• _EXERCISE DIRECTIONS_: Whenever the string "integer" appears in a line below, please copy the line out.

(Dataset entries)
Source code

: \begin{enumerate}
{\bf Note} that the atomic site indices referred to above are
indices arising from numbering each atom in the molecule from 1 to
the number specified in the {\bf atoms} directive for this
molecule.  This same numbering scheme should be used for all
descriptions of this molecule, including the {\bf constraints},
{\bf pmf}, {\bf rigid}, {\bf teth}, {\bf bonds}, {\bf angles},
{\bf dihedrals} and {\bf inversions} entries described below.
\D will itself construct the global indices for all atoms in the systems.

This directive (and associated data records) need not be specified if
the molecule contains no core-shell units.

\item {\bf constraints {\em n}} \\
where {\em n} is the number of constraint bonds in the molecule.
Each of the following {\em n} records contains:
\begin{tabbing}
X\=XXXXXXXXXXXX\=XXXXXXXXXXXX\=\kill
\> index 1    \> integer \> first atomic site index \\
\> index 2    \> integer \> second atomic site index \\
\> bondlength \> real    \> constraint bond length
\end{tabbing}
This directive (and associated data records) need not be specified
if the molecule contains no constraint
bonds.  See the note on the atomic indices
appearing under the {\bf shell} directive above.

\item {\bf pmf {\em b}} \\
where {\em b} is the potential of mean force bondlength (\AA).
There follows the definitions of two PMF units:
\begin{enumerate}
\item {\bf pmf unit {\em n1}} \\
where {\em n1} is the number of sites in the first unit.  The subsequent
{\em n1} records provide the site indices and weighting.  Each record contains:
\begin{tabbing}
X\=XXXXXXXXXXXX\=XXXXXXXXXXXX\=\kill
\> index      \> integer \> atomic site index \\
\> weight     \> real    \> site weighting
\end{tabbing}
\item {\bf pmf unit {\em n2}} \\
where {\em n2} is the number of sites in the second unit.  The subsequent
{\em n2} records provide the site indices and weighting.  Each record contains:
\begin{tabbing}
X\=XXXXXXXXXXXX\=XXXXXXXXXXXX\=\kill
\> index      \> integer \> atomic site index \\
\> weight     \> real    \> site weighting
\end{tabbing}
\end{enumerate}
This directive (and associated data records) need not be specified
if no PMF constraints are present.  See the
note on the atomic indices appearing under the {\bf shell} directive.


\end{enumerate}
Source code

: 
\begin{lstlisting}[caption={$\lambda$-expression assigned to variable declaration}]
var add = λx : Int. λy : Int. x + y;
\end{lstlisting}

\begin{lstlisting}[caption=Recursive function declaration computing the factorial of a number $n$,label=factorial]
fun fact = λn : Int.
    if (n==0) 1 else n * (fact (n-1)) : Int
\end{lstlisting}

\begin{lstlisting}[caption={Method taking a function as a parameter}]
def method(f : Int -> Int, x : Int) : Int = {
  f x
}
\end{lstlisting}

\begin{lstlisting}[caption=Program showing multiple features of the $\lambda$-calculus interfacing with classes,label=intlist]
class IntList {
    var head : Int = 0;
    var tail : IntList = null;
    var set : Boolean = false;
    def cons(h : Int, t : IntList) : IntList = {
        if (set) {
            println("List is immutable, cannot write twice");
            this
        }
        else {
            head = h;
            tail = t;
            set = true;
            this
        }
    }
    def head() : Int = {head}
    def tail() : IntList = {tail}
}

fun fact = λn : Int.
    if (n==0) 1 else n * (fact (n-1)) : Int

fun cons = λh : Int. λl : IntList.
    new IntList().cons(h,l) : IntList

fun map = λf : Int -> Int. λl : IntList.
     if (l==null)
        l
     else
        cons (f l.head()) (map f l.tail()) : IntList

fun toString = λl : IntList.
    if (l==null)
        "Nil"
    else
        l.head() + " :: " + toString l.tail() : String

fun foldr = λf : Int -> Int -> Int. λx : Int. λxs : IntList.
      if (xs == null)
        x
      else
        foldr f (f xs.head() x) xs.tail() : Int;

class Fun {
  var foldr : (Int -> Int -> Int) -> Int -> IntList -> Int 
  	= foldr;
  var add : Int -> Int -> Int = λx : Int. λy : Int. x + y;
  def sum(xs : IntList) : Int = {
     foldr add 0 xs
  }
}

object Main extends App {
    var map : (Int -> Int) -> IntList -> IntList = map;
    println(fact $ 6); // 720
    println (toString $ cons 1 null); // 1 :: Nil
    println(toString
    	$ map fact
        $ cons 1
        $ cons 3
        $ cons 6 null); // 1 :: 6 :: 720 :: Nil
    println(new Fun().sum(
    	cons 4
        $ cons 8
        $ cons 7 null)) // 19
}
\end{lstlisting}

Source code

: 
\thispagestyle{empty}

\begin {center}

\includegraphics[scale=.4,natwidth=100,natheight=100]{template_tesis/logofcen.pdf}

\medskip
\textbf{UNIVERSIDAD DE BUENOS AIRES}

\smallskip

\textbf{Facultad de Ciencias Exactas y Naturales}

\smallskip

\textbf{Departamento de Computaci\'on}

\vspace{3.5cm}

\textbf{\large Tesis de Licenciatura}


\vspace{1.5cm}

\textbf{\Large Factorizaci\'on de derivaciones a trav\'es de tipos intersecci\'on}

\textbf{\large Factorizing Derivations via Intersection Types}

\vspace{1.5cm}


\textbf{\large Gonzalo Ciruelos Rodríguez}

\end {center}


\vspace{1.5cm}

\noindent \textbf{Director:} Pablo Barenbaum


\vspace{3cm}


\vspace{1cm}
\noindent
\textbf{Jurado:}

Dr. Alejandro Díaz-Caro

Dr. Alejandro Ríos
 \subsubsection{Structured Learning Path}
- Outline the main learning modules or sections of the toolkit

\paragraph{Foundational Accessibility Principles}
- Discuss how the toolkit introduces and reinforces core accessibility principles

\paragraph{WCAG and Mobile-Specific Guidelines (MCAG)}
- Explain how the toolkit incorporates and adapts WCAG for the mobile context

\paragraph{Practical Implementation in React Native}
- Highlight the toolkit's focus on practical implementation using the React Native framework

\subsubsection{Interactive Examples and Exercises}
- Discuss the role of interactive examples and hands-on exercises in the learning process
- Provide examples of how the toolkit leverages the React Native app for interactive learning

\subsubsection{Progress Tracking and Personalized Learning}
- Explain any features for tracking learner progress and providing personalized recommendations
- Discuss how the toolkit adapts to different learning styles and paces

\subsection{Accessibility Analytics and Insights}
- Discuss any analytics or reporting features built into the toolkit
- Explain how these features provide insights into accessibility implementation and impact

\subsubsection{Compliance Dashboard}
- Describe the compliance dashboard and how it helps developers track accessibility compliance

• _OUTPUT OF THE EXERCISE_:
\> index 1    \> integer \> first atomic site index \\
\> index 2    \> integer \> second atomic site index \\
\> index      \> integer \> atomic site index \\
\> index      \> integer \> atomic site index \\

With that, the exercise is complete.